Coates delivers resonant address on blackness in America

Ta-Nehisi Coates, known for work such as “The Case for Reparations” and this year’s “Between the World and Me,” which has been shortlisted for the National Book Award and acclaimed by figures such as Toni Morrison to Jay-Z, visited Lawrence on Thursday, Nov. 5 to deliver a convocation titled “Race in America: A Deeper Black.” Coates’ writing and what he calls the “Struggle,” is not, he emphasizes, the same as “hope” or “the dream.” They are altogether different, more pragmatic, more focused on what can be done now and in the future, rather than idealism.

Before speaking to the packed and nearly overflowing Lawrence Memorial Chapel, Coates met Lawrence students in a private RSVP-necessary session on Wednesday, Nov. 4 in the Warch Campus Center cinema. Coates jokingly quipped after getting two rounds of applause that he was more than satisfied with the first one.

What Coates said, and what has made him into a figure of such acclaim and attention, is a simple yet deeply uncensored claim: the concept that the bodies of black people in America, since before this nation was even founded, do not belong to black Americans and are constantly at risk for destruction in a variety of forms. As he explained, black people have been enslaved, exploited and discriminated against for much longer than they have been free in this country, and what freedom they have had since the Emancipation of Lincoln’s time has been compromised by Jim Crow, sharecropping, segregation and racist policies that range from the drug wars to unfair housing practices to mass incarceration. As Coates wrote in “Between the World and Me,” “[In America] it is traditional to destroy the black body—it is heritage.”

Coates spoke about Prince Carmen Jones, a friend from his days at Howard University who was followed by disguised police officers through three jurisdictions and who did not identify themselves when they confronted and shot him. Coates lamented on the lost promise, on the loss of a person who through his life and the lives of his family had been utterly loyal to America, had been the “twice as good” that was necessary for his family to chase the American Dream, and who had been destroyed by a presumption made by the police officers who killed him.

What is truly horrific, Coates said, is that this example is nothing unique. As Coates told it, what happened to Jones could have easily happened to him, to anyone, just based upon a presumption and the will of a system that is centuries old.

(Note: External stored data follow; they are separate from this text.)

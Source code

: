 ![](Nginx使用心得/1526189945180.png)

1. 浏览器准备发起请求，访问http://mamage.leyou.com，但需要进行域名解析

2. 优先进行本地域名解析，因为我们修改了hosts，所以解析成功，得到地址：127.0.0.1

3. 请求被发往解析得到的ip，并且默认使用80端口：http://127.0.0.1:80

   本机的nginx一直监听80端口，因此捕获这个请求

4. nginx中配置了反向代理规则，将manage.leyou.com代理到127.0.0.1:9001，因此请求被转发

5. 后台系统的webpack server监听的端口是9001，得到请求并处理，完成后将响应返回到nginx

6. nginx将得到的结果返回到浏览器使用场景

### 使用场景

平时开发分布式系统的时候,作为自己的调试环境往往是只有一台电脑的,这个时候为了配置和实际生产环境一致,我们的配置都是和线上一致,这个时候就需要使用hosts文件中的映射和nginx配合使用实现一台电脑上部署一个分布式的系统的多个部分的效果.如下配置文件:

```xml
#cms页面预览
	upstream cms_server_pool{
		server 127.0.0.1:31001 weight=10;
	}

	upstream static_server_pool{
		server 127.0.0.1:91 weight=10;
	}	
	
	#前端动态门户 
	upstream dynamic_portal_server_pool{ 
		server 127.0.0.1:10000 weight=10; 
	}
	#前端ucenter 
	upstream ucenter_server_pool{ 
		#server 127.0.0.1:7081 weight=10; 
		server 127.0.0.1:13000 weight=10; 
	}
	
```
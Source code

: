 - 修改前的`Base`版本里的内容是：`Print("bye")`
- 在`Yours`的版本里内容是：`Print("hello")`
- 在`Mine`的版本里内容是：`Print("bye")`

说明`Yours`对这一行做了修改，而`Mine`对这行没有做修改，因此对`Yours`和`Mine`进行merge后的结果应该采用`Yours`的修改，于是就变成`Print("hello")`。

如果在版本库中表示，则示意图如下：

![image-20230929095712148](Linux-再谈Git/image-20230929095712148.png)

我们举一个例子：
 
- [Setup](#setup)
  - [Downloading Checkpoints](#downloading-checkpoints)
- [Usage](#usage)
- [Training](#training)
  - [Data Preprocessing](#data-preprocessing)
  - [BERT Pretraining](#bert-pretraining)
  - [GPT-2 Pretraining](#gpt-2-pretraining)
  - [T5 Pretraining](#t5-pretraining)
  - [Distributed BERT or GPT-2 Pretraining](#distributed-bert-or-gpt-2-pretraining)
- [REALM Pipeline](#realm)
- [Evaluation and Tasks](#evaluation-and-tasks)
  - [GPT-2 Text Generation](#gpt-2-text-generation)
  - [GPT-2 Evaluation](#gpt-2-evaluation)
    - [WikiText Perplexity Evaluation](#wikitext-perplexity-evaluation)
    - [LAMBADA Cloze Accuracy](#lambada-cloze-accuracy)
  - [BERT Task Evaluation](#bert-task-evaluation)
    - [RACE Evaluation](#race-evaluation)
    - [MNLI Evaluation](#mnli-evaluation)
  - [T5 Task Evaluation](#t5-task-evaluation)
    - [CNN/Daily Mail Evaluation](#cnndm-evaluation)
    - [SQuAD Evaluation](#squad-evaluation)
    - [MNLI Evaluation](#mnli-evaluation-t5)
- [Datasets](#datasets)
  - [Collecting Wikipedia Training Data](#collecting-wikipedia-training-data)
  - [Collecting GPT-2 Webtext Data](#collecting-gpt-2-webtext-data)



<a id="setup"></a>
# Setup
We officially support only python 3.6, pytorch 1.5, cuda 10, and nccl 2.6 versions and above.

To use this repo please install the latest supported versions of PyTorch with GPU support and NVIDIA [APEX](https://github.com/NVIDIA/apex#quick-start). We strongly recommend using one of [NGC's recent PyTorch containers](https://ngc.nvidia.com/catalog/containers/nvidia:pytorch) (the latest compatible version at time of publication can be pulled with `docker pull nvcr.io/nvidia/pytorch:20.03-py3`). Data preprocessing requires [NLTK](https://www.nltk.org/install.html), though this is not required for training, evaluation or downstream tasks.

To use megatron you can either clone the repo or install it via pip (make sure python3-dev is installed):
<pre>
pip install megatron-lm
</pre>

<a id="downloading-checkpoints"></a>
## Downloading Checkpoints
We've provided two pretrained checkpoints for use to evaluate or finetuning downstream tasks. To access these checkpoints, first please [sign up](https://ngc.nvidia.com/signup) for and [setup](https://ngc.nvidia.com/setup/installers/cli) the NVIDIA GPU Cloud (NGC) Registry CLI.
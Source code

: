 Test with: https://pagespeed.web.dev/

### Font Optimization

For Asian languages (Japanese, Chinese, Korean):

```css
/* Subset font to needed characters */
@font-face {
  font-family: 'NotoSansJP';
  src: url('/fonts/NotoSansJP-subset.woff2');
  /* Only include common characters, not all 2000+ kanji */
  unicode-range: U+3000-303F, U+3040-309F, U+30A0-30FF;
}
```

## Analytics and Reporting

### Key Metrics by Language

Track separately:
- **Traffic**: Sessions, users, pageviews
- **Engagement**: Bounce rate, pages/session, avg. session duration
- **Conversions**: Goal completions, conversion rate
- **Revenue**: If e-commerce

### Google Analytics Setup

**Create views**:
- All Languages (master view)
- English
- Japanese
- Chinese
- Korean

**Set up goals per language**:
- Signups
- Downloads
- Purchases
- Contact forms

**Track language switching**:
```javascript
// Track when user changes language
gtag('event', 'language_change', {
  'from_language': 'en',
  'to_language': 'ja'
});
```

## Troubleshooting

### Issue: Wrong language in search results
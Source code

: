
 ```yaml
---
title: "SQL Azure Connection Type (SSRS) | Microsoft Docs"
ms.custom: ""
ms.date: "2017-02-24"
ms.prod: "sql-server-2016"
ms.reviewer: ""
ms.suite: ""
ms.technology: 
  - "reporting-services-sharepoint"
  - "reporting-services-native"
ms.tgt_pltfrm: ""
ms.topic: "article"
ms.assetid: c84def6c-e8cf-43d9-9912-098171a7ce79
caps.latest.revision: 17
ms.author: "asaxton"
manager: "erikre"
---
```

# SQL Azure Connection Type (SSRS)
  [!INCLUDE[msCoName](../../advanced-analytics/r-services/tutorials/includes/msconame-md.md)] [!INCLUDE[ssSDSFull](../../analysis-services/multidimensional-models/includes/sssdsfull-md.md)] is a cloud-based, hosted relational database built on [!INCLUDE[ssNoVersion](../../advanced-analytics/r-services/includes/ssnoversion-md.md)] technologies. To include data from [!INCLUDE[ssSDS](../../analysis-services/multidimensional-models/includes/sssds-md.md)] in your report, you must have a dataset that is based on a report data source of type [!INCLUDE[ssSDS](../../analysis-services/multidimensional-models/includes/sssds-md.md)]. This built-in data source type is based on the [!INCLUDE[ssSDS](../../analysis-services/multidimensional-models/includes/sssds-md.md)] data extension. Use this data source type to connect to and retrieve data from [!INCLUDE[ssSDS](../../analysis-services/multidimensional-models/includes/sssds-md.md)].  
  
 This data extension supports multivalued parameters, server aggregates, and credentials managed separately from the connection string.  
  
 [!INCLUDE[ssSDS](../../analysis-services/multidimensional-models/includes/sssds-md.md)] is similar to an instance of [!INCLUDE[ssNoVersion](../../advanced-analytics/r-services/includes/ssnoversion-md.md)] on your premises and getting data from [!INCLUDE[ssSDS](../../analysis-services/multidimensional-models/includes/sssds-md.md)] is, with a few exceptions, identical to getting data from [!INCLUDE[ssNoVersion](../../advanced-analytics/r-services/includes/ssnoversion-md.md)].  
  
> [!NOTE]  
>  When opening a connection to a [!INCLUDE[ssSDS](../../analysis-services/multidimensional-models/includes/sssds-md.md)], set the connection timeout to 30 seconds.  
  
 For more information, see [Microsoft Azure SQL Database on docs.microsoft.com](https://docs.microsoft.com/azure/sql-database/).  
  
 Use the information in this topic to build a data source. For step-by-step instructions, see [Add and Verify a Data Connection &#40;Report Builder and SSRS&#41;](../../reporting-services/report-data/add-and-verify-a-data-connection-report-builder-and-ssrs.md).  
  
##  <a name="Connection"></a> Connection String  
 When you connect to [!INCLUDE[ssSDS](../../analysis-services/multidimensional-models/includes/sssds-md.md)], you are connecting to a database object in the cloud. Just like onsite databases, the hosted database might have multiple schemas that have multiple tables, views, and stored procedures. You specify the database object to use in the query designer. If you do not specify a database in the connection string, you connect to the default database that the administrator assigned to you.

“How do we live in such a world?” Coates asked. How do we live in a nation where one-fifth of its citizens from birth to death have every wall raised against them. Coates listed numbers, statistics, and evidence that was personal, anecdotal and based in history and law. How do we live in that world?

Coates admits that he does not know the answer to that question. He offered suggestions, yes: reparations and systemic overhauls among them, but speaking in the Chapel and the Warch cinema, he admitted his limits and his assumptions. Coates spoke of growing up in a previous generation, of segregated west Baltimore, of the historically black Howard University and of an age before social media. Coates admitted there are experiences beyond his knowledge. He cannot tell us what to do to improve Appleton simply because it’s outside of his personal experience. It is, he spoke in those rooms, the responsibility of the generation that composed the majority of his audience.

These words come at a particularly tense time, with the recent protests by Lawrence students against racism in Appleton and the lack of initiative the administration has taken regarding it. Coates spoke about the forces of racism and how centuries of history and conditioning lead men and women to hurt each other, not as person to person, but as representations of larger ideals. “Until we reckon with our compounding moral debts,” writes Coates, “America will never be whole.”